START Materials provided

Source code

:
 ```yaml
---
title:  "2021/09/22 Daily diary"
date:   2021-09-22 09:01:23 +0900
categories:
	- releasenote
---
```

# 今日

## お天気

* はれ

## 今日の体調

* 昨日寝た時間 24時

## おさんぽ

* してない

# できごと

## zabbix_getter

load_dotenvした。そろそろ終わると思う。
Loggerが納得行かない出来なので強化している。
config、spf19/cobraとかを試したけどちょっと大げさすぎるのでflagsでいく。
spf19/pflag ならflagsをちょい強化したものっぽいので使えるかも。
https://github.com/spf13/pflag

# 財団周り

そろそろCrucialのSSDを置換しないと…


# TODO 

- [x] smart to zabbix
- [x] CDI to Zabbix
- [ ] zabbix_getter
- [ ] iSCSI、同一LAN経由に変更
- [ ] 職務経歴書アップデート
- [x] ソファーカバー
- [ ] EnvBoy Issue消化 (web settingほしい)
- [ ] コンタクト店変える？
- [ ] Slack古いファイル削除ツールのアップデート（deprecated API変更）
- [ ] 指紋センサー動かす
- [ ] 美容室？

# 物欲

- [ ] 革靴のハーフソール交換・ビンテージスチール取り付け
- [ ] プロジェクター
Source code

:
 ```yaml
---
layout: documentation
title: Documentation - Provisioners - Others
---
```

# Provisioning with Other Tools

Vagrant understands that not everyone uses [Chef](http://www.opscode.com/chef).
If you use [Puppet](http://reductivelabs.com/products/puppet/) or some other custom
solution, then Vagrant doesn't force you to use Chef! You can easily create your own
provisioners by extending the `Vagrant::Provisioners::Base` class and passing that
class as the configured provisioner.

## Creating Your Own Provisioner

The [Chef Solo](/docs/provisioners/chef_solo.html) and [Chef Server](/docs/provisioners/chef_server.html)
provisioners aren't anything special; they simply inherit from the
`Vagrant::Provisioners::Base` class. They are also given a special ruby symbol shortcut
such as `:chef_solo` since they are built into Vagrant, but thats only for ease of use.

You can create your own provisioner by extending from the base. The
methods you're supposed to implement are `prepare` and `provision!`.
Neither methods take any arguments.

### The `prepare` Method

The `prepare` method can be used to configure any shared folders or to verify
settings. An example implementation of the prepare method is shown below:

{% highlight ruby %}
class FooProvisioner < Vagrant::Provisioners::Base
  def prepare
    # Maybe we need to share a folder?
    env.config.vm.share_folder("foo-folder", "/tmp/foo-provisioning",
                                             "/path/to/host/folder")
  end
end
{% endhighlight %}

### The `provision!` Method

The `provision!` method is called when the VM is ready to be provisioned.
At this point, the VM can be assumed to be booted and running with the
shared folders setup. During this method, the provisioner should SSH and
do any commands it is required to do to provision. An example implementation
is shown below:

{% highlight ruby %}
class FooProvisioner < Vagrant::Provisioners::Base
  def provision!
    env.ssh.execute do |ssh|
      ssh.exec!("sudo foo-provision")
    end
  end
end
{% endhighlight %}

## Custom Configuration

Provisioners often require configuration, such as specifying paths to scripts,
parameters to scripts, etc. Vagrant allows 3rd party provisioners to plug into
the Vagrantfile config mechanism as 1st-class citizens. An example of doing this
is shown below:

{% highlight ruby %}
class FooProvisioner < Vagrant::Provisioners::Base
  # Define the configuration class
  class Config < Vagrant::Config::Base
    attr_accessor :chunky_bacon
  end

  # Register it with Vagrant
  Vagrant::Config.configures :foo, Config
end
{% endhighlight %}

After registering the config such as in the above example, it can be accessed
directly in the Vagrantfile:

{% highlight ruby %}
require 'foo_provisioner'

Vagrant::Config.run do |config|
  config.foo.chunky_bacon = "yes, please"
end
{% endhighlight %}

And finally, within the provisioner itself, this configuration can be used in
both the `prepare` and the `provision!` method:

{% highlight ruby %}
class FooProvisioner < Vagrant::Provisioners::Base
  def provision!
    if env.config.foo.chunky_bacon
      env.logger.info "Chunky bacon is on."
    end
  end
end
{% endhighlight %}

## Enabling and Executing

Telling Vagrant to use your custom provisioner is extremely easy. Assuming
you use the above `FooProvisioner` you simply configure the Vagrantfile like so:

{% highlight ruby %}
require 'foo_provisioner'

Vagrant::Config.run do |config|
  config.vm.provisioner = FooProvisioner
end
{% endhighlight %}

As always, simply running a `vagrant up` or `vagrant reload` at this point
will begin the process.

END Materials provided

> **Exercise requirements**
All records should be written out again exactly as given.

> **Output of the task**
Source code

:
 ```yaml
---
title:  "2021/09/22 Daily diary"
date:   2021-09-22 09:01:23 +0900
categories:
	- releasenote
---
```

# 今日

## お天気

* はれ

## 今日の体調

* 昨日寝た時間 24時

## おさんぽ

* してない

# できごと

## zabbix_getter

load_dotenvした。そろそろ終わると思う。
Loggerが納得行かない出来なので強化している。
config、spf19/cobraとかを試したけどちょっと大げさすぎるのでflagsでいく。
spf19/pflag ならflagsをちょい強化したものっぽいので使えるかも。
https://github.com/spf13/pflag

# 財団周り

そろそろCrucialのSSDを置換しないと…


# TODO 

- [x] smart to zabbix
- [x] CDI to Zabbix
- [ ] zabbix_getter
- [ ] iSCSI、同一LAN経由に変更
- [ ] 職務経歴書アップデート
- [x] ソファーカバー
- [ ] EnvBoy Issue消化 (web settingほしい)
- [ ] コンタクト店変える？
- [ ] Slack古いファイル削除ツールのアップデート（deprecated API変更）
- [ ] 指紋センサー動かす
- [ ] 美容室？

# 物欲

- [ ] 革靴のハーフソール交換・ビンテージスチール取り付け
- [ ] プロジェクター
Source code

:
 ```yaml
---
layout: documentation
title: Documentation - Provisioners - Others
---
```

# Provisioning with Other Tools

Vagrant understands that not everyone uses [Chef](http://www.opscode.com/chef).
If you use [Puppet](http://reductivelabs.com/products/puppet/) or some other custom
solution, then Vagrant doesn't force you to use Chef! You can easily create your own
provisioners by extending the `Vagrant::Provisioners::Base` class and passing that
class as the configured provisioner.

## Creating Your Own Provisioner

The [Chef Solo](/docs/provisioners/chef_solo.html) and [Chef Server](/docs/provisioners/chef_server.html)
provisioners aren't anything special; they simply inherit from the
`Vagrant::Provisioners::Base` class. They are also given a special ruby symbol shortcut
such as `:chef_solo` since they are built into Vagrant, but thats only for ease of use.

You can create your own provisioner by extending from the base. The
methods you're supposed to implement are `prepare` and `provision!`.
Neither methods take any arguments.

### The `prepare` Method

The `prepare` method can be used to configure any shared folders or to verify
settings. An example implementation of the prepare method is shown below:

{% highlight ruby %}
class FooProvisioner < Vagrant::Provisioners::Base
  def prepare
    # Maybe we need to share a folder?
    env.config.vm.share_folder("foo-folder", "/tmp/foo-provisioning",
                                             "/path/to/host/folder")
  end
end
{% endhighlight %}

### The `provision!` Method

The `provision!` method is called when the VM is ready to be provisioned.
At this point, the VM can be assumed to be booted and running with the
shared folders setup. During this method, the provisioner should SSH and
do any commands it is required to do to provision. An example implementation
is shown below:

{% highlight ruby %}
class FooProvisioner < Vagrant::Provisioners::Base
  def provision!
    env.ssh.execute do |ssh|
      ssh.exec!("sudo foo-provision")
    end
  end
end
{% endhighlight %}

## Custom Configuration

Provisioners often require configuration, such as specifying paths to scripts,
parameters to scripts, etc. Vagrant allows 3rd party provisioners to plug into
the Vagrantfile config mechanism as 1st-class citizens. An example of doing this
is shown below:

{% highlight ruby %}
class FooProvisioner < Vagrant::Provisioners::Base
  # Define the configuration class
  class Config < Vagrant::Config::Base
    attr_accessor :chunky_bacon
  end

  # Register it with Vagrant
  Vagrant::Config.configures :foo, Config
end
{% endhighlight %}

After registering the config such as in the above example, it can be accessed
directly in the Vagrantfile:

{% highlight ruby %}
require 'foo_provisioner'

Vagrant::Config.run do |config|
  config.foo.chunky_bacon = "yes, please"
end
{% endhighlight %}

And finally, within the provisioner itself, this configuration can be used in
both the `prepare` and the `provision!` method:

{% highlight ruby %}
class FooProvisioner < Vagrant::Provisioners::Base
  def provision!
    if env.config.foo.chunky_bacon
      env.logger.info "Chunky bacon is on."
    end
  end
end
{% endhighlight %}

## Enabling and Executing

Telling Vagrant to use your custom provisioner is extremely easy. Assuming
you use the above `FooProvisioner` you simply configure the Vagrantfile like so:

{% highlight ruby %}
require 'foo_provisioner'

Vagrant::Config.run do |config|
  config.vm.provisioner = FooProvisioner
end
{% endhighlight %}

As always, simply running a `vagrant up` or `vagrant reload` at this point
will begin the process.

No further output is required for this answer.